Decided On June 22, 1993
V. Yerraiah Appellant
V/S
STATE Respondents

JUDGEMENT

(1.) Ex.P-1 statement dated 19-3-92 was submitted before P.W. 8, the S.I. of Police Pachipenta by P.W. 2 and others alleging that the accused who is the son of the deceased was responsible for causing the death of the deceased on the evening of 17-3-1992. On the basis of that report, a case in Crime No. 10/92 was registered under section 302 of the Indian Penal Code and Ex.P-6 F.I.R. was issued. Subsequently the charge sheet has been filed after investigation was completed. In support of the prosecution P Ws. 1 to 9 were examined and Exs.P-1 to P-25 and M.Os 1 to 3 were marked The learned Judge found that the evidenced P.Ws. 1 and 2, who are the eye-witnesses and who are in mates of the deceased, can be accepted and found the accused guilty for the offence under Sec. 302 IPC. It is against that conviction and sentence, the present appeal has been filed.

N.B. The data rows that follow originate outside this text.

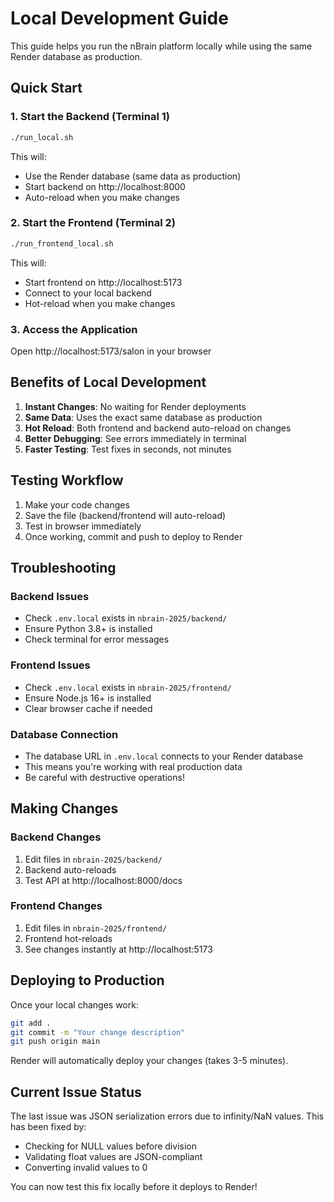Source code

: # Local Development Guide

This guide helps you run the nBrain platform locally while using the same Render database as production.

## Quick Start

### 1. Start the Backend (Terminal 1)
```bash
./run_local.sh
```
This will:
- Use the Render database (same data as production)
- Start backend on http://localhost:8000
- Auto-reload when you make changes

### 2. Start the Frontend (Terminal 2)
```bash
./run_frontend_local.sh
```
This will:
- Start frontend on http://localhost:5173
- Connect to your local backend
- Hot-reload when you make changes

### 3. Access the Application
Open http://localhost:5173/salon in your browser

## Benefits of Local Development

1. **Instant Changes**: No waiting for Render deployments
2. **Same Data**: Uses the exact same database as production
3. **Hot Reload**: Both frontend and backend auto-reload on changes
4. **Better Debugging**: See errors immediately in terminal
5. **Faster Testing**: Test fixes in seconds, not minutes

## Testing Workflow

1. Make your code changes
2. Save the file (backend/frontend will auto-reload)
3. Test in browser immediately
4. Once working, commit and push to deploy to Render

## Troubleshooting

### Backend Issues
- Check `.env.local` exists in `nbrain-2025/backend/`
- Ensure Python 3.8+ is installed
- Check terminal for error messages

### Frontend Issues
- Check `.env.local` exists in `nbrain-2025/frontend/`
- Ensure Node.js 16+ is installed
- Clear browser cache if needed

### Database Connection
- The database URL in `.env.local` connects to your Render database
- This means you're working with real production data
- Be careful with destructive operations!

## Making Changes

### Backend Changes
1. Edit files in `nbrain-2025/backend/`
2. Backend auto-reloads
3. Test API at http://localhost:8000/docs

### Frontend Changes
1. Edit files in `nbrain-2025/frontend/`
2. Frontend hot-reloads
3. See changes instantly at http://localhost:5173

## Deploying to Production

Once your local changes work:
```bash
git add .
git commit -m "Your change description"
git push origin main
```

Render will automatically deploy your changes (takes 3-5 minutes).

## Current Issue Status

The last issue was JSON serialization errors due to infinity/NaN values. This has been fixed by:
- Checking for NULL values before division
- Validating float values are JSON-compliant
- Converting invalid values to 0

You can now test this fix locally before it deploys to Render! 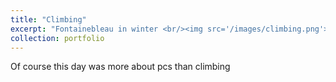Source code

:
 ```yaml
---
title: "Climbing"
excerpt: "Fontainebleau in winter <br/><img src='/images/climbing.png'>"
collection: portfolio
---
```


Of course this day was more about pcs than climbing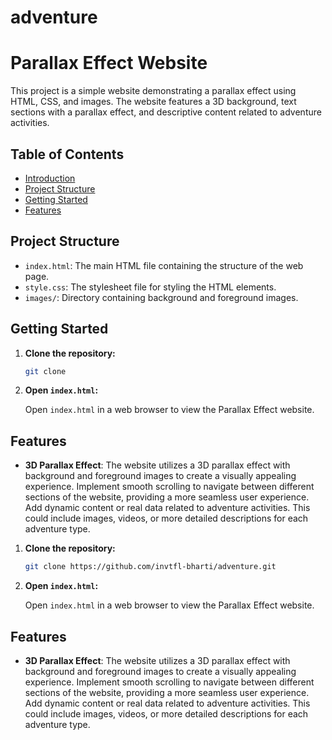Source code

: # adventure

# Parallax Effect Website

This project is a simple website demonstrating a parallax effect using HTML, CSS, and images. The website features a 3D background, text sections with a parallax effect, and descriptive content related to adventure activities.

## Table of Contents

- [Introduction](#parallax-effect-website)
- [Project Structure](#project-structure)
- [Getting Started](#getting-started)
- [Features](#features)

## Project Structure

- `index.html`: The main HTML file containing the structure of the web page.
- `style.css`: The stylesheet file for styling the HTML elements.
- `images/`: Directory containing background and foreground images.

## Getting Started

1. **Clone the repository:**

   ```bash
   git clone
   ```

2. **Open `index.html`:**

   Open `index.html` in a web browser to view the Parallax Effect website.

## Features

- **3D Parallax Effect**: The website utilizes a 3D parallax effect with background and foreground images to create a visually appealing experience.
  Implement smooth scrolling to navigate between different sections of the website, providing a more seamless user experience.
  Add dynamic content or real data related to adventure activities. This could include images, videos, or more detailed descriptions for each adventure type.
1. **Clone the repository:**

   ```bash
   git clone https://github.com/invtfl-bharti/adventure.git
   ```

2. **Open `index.html`:**

   Open `index.html` in a web browser to view the Parallax Effect website.

## Features

- **3D Parallax Effect**: The website utilizes a 3D parallax effect with background and foreground images to create a visually appealing experience.
  Implement smooth scrolling to navigate between different sections of the website, providing a more seamless user experience.
  Add dynamic content or real data related to adventure activities. This could include images, videos, or more detailed descriptions for each adventure type.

(2.) Smt. 8. Vijaya Lakshmi was appointed as State Brief. She contended mainly that it was a dark-night as stated by P.Ws 1 and 2 and the possibility of their observing the accused or the nature of scuffle is doubtful, and that the suggestion given in the lower court and the manner in which the deceased might have received the injuries are there and that there is delay in issuing the FIR. Taking all these circumstances into account, she submitted that the learned Judge ought not have convicted the accused for the offence under section 302 IPC.

(3.) P.Ws. 1 and 2 are no other than the son and daughter-in-law of the deceased. The deceased was living in the next house. There was strained relationship, as per the evidence of P.Ws. 1 and 2, between the deceased and the accused. The prosecution version is that the accused was moving as a vagabond and not taking any interest in the family affairs. In that connection differences were there and there is no serious challenge about that fact. The accused has to pass through and in front of the house where the deceased was living. While the accused was passing through that, PWs. 1 and 2 quarrelled as usual and the accused was advised by the deceased to work hard and live. In that quarrel the accused pulled down the deceased and dragged him to a distance and so the deceased received injuries. P.Ws. 1 and 2 are closely related to the accused. They do not speak falsehood against their own relation. Nothing has been elicited from the evidence of P.Ws. 1 and 2 to show that they are inimical towards the accused and their evidence is a partisan witness. Nothing has been elicited in their cross-examination to show that they have some grudge against the accused. It cannot be said that they played as tools in the hands of P.W.5, the Sarpanch of their village for implicating the accused in this case. Normally the relations are the persons that will not screen the real culprits and falsely involve their own relation in a murder case. Viewing the case from the relationship or from the strained relations be-tween the accused and the deceased, or the suggestions made to the witnesses, the incident took place, we feel that the accused is the person that caused the injuries to the deceased which resulted the death of the deceased The suggestion that the injuries to the deceased might have been caused due to fall, has no force and the same has not been suggested to P.W.7, the doctor. P.W.7 opined that the deceased would appear to have died of asphyxiz due to cutting of trachea and the injuries could have been caused by M.O.1. Causing of the injuries by the accused and the weapon used were not in dispute. The suggestion is that the injuries might have been caused when the deceased fell on M.O. 1. The direction of the injuries do not support that version. We feel that the accused is the person who caused the injuries to the deceased.